- [WHAT YOU SHOULD DO] Transcribe the listing below from its opening line up to and including the line that contains "- Exécuter des"; reproduce nothing else.

- [DATASET EXCERPTS]
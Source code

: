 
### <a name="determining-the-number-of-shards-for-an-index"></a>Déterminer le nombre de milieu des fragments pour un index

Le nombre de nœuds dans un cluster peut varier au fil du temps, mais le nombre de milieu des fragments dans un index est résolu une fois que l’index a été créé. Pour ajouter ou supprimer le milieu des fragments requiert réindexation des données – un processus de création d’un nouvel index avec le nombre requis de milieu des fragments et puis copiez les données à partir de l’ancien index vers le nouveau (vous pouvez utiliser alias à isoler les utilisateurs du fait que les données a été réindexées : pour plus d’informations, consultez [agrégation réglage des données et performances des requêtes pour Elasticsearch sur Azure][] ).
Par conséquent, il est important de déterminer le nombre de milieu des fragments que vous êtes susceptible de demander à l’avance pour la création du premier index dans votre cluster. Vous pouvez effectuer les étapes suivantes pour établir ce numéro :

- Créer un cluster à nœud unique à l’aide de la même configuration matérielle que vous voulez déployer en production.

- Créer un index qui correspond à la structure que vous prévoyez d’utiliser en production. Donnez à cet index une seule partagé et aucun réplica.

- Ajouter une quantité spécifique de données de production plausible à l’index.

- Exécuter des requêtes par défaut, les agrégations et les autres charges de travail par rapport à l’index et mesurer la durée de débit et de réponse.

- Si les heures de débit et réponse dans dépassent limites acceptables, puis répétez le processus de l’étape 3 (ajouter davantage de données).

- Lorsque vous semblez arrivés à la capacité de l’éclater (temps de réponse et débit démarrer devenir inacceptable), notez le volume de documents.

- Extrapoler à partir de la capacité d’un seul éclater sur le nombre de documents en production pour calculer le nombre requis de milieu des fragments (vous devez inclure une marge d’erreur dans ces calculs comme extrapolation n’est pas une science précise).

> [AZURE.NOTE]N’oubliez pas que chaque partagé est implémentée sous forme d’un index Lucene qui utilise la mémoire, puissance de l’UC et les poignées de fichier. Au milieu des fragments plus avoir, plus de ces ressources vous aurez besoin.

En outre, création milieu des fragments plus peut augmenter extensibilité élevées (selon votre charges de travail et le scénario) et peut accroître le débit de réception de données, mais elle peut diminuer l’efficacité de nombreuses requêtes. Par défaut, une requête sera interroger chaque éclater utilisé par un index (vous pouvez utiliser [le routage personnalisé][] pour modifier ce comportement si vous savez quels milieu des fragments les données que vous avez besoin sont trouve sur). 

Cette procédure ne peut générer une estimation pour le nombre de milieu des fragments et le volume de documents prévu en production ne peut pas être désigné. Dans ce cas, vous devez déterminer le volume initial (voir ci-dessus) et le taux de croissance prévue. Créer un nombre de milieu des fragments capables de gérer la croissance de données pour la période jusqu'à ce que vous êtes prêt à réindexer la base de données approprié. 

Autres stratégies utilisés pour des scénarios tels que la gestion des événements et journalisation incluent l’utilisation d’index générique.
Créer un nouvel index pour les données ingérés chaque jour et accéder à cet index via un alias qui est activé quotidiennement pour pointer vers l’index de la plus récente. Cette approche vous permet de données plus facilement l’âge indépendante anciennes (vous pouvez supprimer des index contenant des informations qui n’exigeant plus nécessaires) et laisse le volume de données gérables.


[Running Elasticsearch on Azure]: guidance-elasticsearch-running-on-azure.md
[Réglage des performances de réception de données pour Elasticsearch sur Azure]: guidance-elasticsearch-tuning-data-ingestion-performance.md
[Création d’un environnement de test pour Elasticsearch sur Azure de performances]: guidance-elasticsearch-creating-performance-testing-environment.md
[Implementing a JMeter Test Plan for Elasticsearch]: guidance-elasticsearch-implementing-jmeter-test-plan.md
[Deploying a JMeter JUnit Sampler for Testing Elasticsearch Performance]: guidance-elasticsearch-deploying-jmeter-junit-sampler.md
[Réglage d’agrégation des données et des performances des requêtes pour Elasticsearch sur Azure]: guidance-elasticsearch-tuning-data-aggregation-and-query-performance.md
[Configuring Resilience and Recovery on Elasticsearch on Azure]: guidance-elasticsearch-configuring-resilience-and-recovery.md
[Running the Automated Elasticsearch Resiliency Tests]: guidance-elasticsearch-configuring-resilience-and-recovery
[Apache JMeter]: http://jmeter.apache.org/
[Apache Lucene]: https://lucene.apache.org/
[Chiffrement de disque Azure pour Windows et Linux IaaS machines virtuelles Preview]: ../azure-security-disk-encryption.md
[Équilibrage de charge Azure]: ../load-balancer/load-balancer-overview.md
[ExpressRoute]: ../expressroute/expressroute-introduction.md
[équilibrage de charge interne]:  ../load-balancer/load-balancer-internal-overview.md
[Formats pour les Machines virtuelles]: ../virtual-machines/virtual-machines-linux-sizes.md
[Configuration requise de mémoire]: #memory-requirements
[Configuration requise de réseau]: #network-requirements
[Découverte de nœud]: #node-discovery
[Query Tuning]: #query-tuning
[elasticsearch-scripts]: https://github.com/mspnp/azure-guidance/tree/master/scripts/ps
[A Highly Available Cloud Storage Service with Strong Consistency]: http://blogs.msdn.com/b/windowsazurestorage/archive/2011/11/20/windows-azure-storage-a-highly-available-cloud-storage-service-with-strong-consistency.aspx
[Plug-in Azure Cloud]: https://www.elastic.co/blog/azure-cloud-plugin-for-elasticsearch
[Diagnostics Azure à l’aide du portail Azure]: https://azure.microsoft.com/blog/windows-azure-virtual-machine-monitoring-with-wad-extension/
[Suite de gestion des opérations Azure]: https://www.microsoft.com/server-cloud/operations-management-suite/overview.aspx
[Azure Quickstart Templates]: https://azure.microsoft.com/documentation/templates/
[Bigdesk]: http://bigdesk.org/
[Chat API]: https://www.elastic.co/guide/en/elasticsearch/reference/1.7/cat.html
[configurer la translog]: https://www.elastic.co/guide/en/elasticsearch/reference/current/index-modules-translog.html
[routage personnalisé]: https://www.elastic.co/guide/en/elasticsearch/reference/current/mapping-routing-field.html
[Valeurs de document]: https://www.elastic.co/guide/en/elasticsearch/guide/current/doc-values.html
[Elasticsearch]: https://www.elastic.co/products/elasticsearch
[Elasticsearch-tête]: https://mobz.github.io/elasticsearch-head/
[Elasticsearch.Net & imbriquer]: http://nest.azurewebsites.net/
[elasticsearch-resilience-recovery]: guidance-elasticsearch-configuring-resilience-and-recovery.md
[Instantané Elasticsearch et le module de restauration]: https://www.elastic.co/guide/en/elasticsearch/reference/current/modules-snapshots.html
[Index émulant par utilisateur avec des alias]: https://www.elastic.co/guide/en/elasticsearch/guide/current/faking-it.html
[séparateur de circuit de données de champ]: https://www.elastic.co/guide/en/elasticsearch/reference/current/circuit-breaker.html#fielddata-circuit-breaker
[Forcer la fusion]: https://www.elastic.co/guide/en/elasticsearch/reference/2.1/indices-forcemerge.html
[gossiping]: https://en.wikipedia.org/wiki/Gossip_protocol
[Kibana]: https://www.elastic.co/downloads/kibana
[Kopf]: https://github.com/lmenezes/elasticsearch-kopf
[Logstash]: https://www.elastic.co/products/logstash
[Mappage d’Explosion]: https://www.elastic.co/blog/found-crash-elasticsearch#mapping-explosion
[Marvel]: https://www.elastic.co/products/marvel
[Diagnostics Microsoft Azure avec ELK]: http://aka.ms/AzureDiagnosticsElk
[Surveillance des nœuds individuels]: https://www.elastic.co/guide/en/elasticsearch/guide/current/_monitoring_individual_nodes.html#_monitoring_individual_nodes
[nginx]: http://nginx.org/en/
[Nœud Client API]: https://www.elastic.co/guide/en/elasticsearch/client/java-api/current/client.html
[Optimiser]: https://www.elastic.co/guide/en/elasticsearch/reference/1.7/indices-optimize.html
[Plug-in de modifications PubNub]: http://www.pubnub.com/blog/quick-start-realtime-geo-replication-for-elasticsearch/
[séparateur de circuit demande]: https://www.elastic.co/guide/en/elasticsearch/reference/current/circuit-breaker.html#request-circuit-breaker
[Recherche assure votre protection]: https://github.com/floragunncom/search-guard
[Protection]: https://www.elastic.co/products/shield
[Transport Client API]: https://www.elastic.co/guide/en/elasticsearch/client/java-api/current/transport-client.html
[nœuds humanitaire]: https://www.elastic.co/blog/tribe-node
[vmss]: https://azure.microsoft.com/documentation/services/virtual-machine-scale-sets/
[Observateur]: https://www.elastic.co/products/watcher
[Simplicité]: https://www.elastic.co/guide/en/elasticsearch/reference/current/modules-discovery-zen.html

- [RESPONSE AREA]
Source code

: 
### <a name="determining-the-number-of-shards-for-an-index"></a>Déterminer le nombre de milieu des fragments pour un index

Le nombre de nœuds dans un cluster peut varier au fil du temps, mais le nombre de milieu des fragments dans un index est résolu une fois que l’index a été créé. Pour ajouter ou supprimer le milieu des fragments requiert réindexation des données – un processus de création d’un nouvel index avec le nombre requis de milieu des fragments et puis copiez les données à partir de l’ancien index vers le nouveau (vous pouvez utiliser alias à isoler les utilisateurs du fait que les données a été réindexées : pour plus d’informations, consultez [agrégation réglage des données et performances des requêtes pour Elasticsearch sur Azure][] ).
Par conséquent, il est important de déterminer le nombre de milieu des fragments que vous êtes susceptible de demander à l’avance pour la création du premier index dans votre cluster. Vous pouvez effectuer les étapes suivantes pour établir ce numéro :

- Créer un cluster à nœud unique à l’aide de la même configuration matérielle que vous voulez déployer en production.

- Créer un index qui correspond à la structure que vous prévoyez d’utiliser en production. Donnez à cet index une seule partagé et aucun réplica.

- Ajouter une quantité spécifique de données de production plausible à l’index.

- Exécuter des requêtes par défaut, les agrégations et les autres charges de travail par rapport à l’index et mesurer la durée de débit et de réponse.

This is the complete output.